Is it just a coincidence that five presidents in a row now will be deemed illegitimate by the opposition? Or could the reasons lie not only in the disparate particulars of each election—a 5–4 Supreme Court ruling, ambiguous laws about citizenship, Russian mischief, a pandemic-inspired haul of absentee ballots—but in a broader truth about our political culture today?
By now, everyone knows that American politics since the 1990s have polarized. Trump’s election made polarization topic A after 2016, but the trend has been evident since the advent of “red” and “blue” states as tools of analysis following the 2000 Florida recount. For more than two decades, Americans have been sorting themselves into communities of the like-minded, online and in real life. Liberals have left the Republican Party and conservatives have abandoned the Democrats, rendering the parties more ideologically homogeneous. Ticket-splitting—casting votes for candidates of different parties for different offices—which was on the rise for the second half of the 20th century, has declined in the 21st. The number of senators willing to confirm a Supreme Court nominee chosen by a president of the other party has also plummeted. Social media and partisan media have created information silos that reinforce partisan tendencies.

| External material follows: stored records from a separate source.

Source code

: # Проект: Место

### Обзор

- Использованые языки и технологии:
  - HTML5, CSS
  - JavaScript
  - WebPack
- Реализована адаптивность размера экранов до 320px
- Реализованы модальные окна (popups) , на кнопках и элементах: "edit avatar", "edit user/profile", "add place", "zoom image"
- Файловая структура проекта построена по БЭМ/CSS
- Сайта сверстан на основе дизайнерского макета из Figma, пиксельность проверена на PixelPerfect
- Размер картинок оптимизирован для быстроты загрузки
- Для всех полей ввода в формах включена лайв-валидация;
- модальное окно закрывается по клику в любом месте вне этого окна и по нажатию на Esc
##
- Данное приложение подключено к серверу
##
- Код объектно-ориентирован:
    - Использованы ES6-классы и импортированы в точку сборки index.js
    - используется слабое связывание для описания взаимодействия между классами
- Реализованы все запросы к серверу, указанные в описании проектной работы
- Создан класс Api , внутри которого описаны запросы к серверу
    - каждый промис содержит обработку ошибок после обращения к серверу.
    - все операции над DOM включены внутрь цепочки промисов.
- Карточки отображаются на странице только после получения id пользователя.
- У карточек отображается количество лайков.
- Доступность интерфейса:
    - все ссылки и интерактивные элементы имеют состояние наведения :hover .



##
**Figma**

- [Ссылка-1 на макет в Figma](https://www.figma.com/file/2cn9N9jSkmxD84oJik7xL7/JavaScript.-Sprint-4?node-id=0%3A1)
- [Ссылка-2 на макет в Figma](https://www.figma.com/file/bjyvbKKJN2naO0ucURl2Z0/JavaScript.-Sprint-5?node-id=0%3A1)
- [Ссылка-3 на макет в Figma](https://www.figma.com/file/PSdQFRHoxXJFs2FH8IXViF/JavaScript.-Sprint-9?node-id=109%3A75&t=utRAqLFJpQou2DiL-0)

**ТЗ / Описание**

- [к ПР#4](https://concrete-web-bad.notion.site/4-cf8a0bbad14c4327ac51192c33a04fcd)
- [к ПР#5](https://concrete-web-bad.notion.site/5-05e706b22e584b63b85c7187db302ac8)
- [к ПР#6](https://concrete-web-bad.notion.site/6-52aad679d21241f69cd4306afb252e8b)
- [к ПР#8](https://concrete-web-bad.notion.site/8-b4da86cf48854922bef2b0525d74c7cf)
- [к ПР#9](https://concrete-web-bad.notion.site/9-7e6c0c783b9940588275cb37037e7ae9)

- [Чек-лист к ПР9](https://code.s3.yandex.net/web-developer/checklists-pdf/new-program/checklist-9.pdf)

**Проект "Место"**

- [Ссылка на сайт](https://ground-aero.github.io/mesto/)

One idea developed by political scientists, but not extensively discussed by journalists, is that of “negative partisanship” or “affective polarization” (or, sometimes, “negative affective polarization”). In English, this means not that the parties have necessarily become more extreme in their politics, but that Americans in one political camp regard the opposing camp (hence, “negative”) as increasingly extreme, and with growing hostility (hence, “affective”). When voters exhibit negative affective polarization, they are more inclined not just to disagree with members of the other party or camp (polarization), but also to consider their opponents immoral, hateful, or dishonest—or illegitimate. This spills over into personal relations too. In one much-cited finding, Americans used to object to the prospect of their children marrying outside their race, but cared little if their children wedded someone of a different political party. Today, the reverse holds: Few Americans see anything wrong with interracial unions, but marrying across party lines invites protest.

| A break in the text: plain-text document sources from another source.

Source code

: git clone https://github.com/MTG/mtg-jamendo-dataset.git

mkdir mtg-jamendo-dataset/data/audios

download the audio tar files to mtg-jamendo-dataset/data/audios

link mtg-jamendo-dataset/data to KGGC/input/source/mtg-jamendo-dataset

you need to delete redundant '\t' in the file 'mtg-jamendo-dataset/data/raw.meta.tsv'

Biden seems to recognize that achieving anything as president will depend on his overcoming—or at least starting to undo, even just a bit—the toxic effects of affective polarization. That is why he holds out hope of working with Mitch McConnell, despite the Senate majority leader’s obstructionism under Obama. That’s also why Biden said on Saturday night, acknowledging his election victory, “To make progress, we have to stop treating our opponents as our enemies. They are not our enemies. They are Americans.” His success requires that we treat these words not as rhetoric or boilerplate, but as the core of a very plausible analysis—and an earnestly hopeful vision of a better way forward.